Março 20, 2022

Episódios de Marcas: “Um pelo preço de dois”

António dedicava-se há vários anos à produção e comercialização de produtos têxteis para o lar e acabara de concluir uma nova linha de produtos que resolveu chamar de “ABC”. António, empresário com alguma experiência no mercado, sabia que era imperativo proceder ao registo da “ABC” como marca nacional, para denominar uma nova linha de produtos e, dessa forma, comercializá-la pela sua empresa.

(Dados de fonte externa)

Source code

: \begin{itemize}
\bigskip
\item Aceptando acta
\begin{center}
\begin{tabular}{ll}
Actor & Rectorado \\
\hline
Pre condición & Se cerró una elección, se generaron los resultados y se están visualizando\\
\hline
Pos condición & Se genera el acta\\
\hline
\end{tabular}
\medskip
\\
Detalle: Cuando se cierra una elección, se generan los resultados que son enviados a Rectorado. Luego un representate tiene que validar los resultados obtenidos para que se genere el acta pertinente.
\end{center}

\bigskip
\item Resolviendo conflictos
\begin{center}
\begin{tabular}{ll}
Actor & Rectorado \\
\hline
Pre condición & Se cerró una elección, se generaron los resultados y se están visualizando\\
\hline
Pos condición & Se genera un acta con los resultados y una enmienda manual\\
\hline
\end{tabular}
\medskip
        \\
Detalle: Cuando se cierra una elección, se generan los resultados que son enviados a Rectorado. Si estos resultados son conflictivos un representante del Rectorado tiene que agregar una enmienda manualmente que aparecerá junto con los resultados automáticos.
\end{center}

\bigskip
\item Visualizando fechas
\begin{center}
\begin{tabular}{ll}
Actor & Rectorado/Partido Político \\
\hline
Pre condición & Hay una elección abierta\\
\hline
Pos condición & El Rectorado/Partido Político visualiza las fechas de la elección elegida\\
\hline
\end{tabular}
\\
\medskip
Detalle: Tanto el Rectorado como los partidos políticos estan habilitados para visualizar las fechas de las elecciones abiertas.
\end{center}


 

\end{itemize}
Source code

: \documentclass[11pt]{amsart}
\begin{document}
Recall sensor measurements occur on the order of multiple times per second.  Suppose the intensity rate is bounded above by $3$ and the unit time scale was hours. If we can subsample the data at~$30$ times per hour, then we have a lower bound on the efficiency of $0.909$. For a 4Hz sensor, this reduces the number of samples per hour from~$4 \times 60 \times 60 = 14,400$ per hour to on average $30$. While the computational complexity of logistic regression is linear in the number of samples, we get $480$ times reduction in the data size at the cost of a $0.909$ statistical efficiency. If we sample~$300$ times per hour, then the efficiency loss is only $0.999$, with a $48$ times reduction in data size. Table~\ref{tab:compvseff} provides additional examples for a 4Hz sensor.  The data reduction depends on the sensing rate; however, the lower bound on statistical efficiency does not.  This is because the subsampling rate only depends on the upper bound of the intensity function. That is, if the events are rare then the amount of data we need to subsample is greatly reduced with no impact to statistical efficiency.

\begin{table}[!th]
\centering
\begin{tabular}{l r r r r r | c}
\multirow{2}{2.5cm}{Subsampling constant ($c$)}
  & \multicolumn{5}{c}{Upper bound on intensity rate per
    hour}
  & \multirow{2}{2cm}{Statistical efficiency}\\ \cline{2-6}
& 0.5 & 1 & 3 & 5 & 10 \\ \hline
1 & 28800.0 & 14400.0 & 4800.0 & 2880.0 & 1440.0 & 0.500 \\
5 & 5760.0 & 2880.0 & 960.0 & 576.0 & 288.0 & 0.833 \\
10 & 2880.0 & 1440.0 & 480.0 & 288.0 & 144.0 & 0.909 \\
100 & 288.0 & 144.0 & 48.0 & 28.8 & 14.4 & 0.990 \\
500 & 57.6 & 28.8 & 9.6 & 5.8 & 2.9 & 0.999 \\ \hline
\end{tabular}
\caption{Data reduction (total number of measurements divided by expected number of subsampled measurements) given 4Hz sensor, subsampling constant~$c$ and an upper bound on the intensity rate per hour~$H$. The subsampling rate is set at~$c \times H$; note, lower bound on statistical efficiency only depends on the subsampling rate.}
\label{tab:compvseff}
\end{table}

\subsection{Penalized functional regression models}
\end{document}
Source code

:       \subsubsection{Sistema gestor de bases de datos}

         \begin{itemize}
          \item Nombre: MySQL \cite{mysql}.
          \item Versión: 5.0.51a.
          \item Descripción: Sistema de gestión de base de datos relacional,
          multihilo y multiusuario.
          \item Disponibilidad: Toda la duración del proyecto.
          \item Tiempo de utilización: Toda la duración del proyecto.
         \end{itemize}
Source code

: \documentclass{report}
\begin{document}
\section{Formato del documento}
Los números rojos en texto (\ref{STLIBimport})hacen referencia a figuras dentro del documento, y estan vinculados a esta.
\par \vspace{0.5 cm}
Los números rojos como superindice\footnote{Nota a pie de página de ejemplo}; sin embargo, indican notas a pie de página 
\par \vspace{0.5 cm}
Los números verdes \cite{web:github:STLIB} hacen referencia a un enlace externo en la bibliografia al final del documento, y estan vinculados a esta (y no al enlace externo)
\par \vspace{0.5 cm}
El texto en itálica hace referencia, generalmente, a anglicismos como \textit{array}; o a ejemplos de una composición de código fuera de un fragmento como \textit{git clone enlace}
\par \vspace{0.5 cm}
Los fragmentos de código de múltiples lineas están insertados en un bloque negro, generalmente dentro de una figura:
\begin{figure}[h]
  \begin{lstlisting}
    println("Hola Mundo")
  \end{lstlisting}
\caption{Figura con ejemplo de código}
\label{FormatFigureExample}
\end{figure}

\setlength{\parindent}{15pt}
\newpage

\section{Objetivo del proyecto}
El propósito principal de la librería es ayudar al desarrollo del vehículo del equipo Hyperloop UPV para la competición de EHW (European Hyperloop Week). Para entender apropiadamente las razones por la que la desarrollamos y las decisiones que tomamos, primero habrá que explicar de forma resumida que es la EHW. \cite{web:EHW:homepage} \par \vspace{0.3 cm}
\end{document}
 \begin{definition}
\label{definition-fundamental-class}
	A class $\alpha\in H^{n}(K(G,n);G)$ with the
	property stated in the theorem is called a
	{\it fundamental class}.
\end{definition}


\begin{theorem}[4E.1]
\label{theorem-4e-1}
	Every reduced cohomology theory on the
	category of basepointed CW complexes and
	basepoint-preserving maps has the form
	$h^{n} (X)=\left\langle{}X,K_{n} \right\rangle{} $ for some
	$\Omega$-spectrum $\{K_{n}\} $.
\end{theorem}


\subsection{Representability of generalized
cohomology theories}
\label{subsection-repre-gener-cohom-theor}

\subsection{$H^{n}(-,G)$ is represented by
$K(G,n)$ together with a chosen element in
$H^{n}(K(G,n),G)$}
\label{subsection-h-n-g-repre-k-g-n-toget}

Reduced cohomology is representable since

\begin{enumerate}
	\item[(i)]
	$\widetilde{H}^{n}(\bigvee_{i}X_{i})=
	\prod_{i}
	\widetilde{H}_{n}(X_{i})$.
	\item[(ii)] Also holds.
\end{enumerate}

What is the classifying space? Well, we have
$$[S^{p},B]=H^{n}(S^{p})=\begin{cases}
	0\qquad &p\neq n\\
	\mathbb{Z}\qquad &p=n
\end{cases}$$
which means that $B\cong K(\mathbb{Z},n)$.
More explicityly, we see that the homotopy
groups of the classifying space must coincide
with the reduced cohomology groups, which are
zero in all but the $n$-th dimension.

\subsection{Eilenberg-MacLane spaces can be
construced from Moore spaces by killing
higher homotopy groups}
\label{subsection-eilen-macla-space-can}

Sem demoras, e porque tempo é dinheiro, António acedeu ao site do Instituto Nacional da Propriedade Industrial (INPI) e iniciou o preenchimento do formulário de pedido de registo de marca nominativa – apenas o nome “ABC”, para assinalar produtos têxteis para o lar, sem qualquer logótipo ou elemento figurativo associado.

Passaram algumas semanas. António recebeu do departamento de marketing da sua empresa a proposta para um logo que achou muito interessante e que pretendia associar à sua marca “ABC”. Só não sabia como poderia fazê-lo. É então que liga para o advogado da empresa, pedindo apoio na “actualização” do processo de registo da marca “ABC”. Nesse momento, depara-se com o obstáculo. O pedido de registo que já havia apresentado junto do INPI acabara de ser objecto de publicação.

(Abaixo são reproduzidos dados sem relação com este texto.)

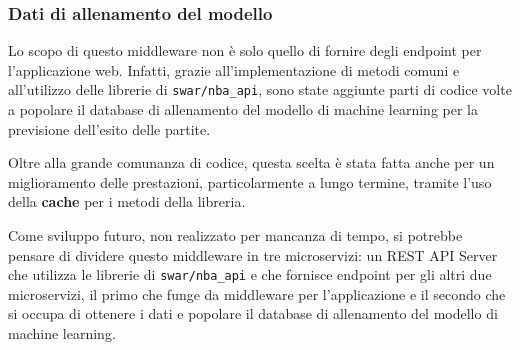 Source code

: \subsubsection{Dati di allenamento del modello}
Lo scopo di questo middleware non è solo quello di fornire degli endpoint per l'applicazione web. Infatti, grazie all'implementazione di metodi comuni e all'utilizzo delle librerie di \texttt{swar/nba\_api}, sono state aggiunte parti di codice volte a popolare il database di allenamento del modello di machine learning per la previsione dell'esito delle partite.

Oltre alla grande comunanza di codice, questa scelta è stata fatta anche per un miglioramento delle prestazioni, particolarmente a lungo termine, tramite l'uso della \textbf{cache} per i metodi della libreria.

Come sviluppo futuro, non realizzato per mancanza di tempo, si potrebbe pensare di dividere questo middleware in tre microservizi: un REST API Server che utilizza le librerie di \texttt{swar/nba\_api} e che fornisce endpoint per gli altri due microservizi, il primo che funge da middleware per l'applicazione e il secondo che si occupa di ottenere i dati e popolare il database di allenamento del modello di machine learning. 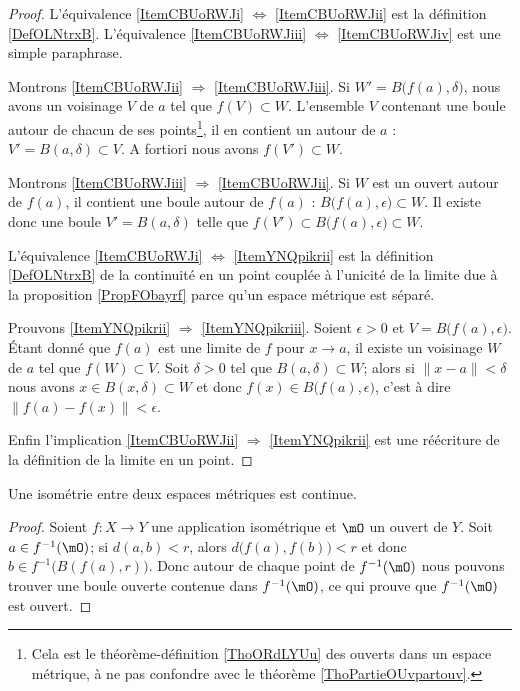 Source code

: \begin{proof}
    L'équivalence \ref{ItemCBUoRWJi} \( \Leftrightarrow\) \ref{ItemCBUoRWJii} est la définition \ref{DefOLNtrxB}. L'équivalence \ref{ItemCBUoRWJiii} \( \Leftrightarrow\) \ref{ItemCBUoRWJiv} est une simple paraphrase.

    Montrons \ref{ItemCBUoRWJii} \( \Rightarrow\) \ref{ItemCBUoRWJiii}. Si \( W'=B\big( f(a),\delta \big)\), nous avons un voisinage \( V\) de \( a\) tel que \( f(V)\subset W\). L'ensemble \( V\) contenant une boule autour de chacun de ses points\footnote{Cela est le théorème-définition \ref{ThoORdLYUu} des ouverts dans un espace métrique, à ne pas confondre avec le théorème \ref{ThoPartieOUvpartouv}.}, il en contient un autour de \( a\) : \( V'=B(a,\delta)\subset V\). A fortiori nous avons \( f(V')\subset W\).

    Montrons \ref{ItemCBUoRWJiii} \( \Rightarrow\) \ref{ItemCBUoRWJii}. Si \( W\) est un ouvert autour de \( f(a)\), il contient une boule autour de \( f(a)\) : \( B\big( f(a),\epsilon \big)\subset W\). Il existe donc une boule \( V'=B(a,\delta)\) telle que \( f(V')\subset B\big( f(a),\epsilon \big)\subset W\).

    L'équivalence \ref{ItemCBUoRWJi} \( \Leftrightarrow\) \ref{ItemYNQpikrii} est la définition \ref{DefOLNtrxB} de la continuité en un point couplée à l'unicité de la limite due à la proposition \ref{PropFObayrf} parce qu'un espace métrique est séparé.

    Prouvons \ref{ItemYNQpikrii} \( \Rightarrow\) \ref{ItemYNQpikriii}. Soient \( \epsilon>0\) et \( V=B\big( f(a),\epsilon \big)\). Étant donné que \( f(a)\) est une limite de \( f\) pour \( x\to a\), il existe un voisinage \( W\) de \( a\) tel que \( f(W)\subset V\). Soit \( \delta>0\) tel que \( B(a,\delta)\subset W\); alors si \( \| x-a \|<\delta\) nous avons \( x\in B(x,\delta)\subset W\) et donc \( f(x)\in B\big( f(a),\epsilon \big)\), c'est à dire \( \| f(a)-f(x) \|<\epsilon\).

    Enfin l'implication \ref{ItemCBUoRWJii} \( \Rightarrow\) \ref{ItemYNQpikrii} est une réécriture de la définition de la limite en un point.
\end{proof}

\begin{proposition}\label{PropLYMgVMJ}
    Une isométrie entre deux espaces métriques est continue.
\end{proposition}

\begin{proof}
    Soient \( f\colon X\to Y\) une application isométrique et \( \mO\) un ouvert de \( Y\). Soit \( a\in f^{-1}(\mO)\); si \( d(a,b)<r\), alors \( d\big( f(a),f(b) \big)<r\) et donc \( b\in f^{-1}\big( B(f(a),r) \big)\). Donc autour de chaque point de \( f^{-1}(\mO)\) nous pouvons trouver une boule ouverte contenue dans \( f^{-1}(\mO)\), ce qui prouve que \( f^{-1}(\mO)\) est ouvert.
\end{proof}

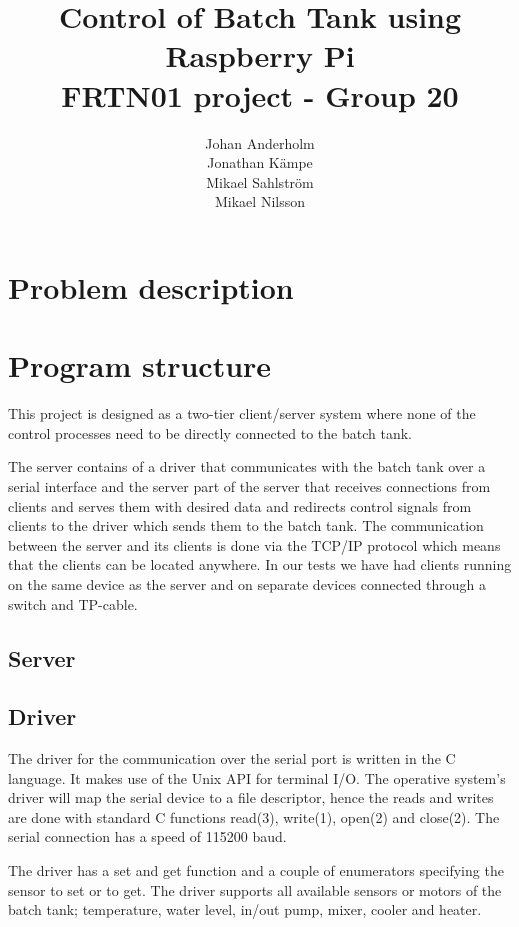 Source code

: \documentclass{article}
\title{Control of Batch Tank using Raspberry Pi \\ FRTN01 project - Group 20}
\date{}
\author{Johan Anderholm \\ Jonathan Kämpe \\ Mikael Sahlström \\ Mikael Nilsson}
\begin{document}
\maketitle
\newpage
\tableofcontents
\newpage
\section{Problem description}

\section{Program structure}
This project is designed as a two-tier client/server system \cite[p.~6]{clientserver} where none of the control processes need to be directly connected to the batch tank.

The server contains of a driver that communicates with the batch tank over a serial interface and the server part of the server that receives connections from clients and serves them with desired data and redirects control signals from clients to the driver which sends them to the batch tank. The communication between the server and its clients is done via the TCP/IP protocol which means that the clients can be located anywhere. In our tests we have had clients running on the same device as the server and on separate devices connected through a switch and TP-cable.

\subsection{Server}

\subsection{Driver}
The driver for the communication over the serial port is written in the C language. It makes use of the Unix API for terminal I/O. The operative system's driver will map the serial device to a file descriptor, hence the reads and writes are done with standard C functions read(3), write(1), open(2) and close(2).  The serial connection has a speed of 115200 baud. 

The driver has a set and get function and a couple of enumerators specifying the sensor to set or to get. The driver supports all available sensors or motors of the batch tank; temperature, water level, in/out pump, mixer, cooler and heater.
\end{document}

No telefonema, António ficou a saber que, uma vez apresentado esse pedido de registo de marca nacional – e após ser objecto de publicação pelo INPI – a sua solicitação não poderá sofrer qualquer alteração (princípio da inalterabilidade do registo). Só restava uma solução: apresentar um novo pedido de registo de marca, desta vez acompanhada do elemento figurativo (vulgarmente e não tecnicamente designado por logo / logótipo).

No fim, António teve a necessidade de suportar duas taxas de registo. E, sem qualquer necessidade, ficou com duas marcas registadas. No que diz respeito ao registo de marcas, o desconhecimento e a inexperiência podem ter custos e efeitos totalmente contraproducentes. Se tiver dúvidas contacte um profissional que o possa ajudar e não seja como o António.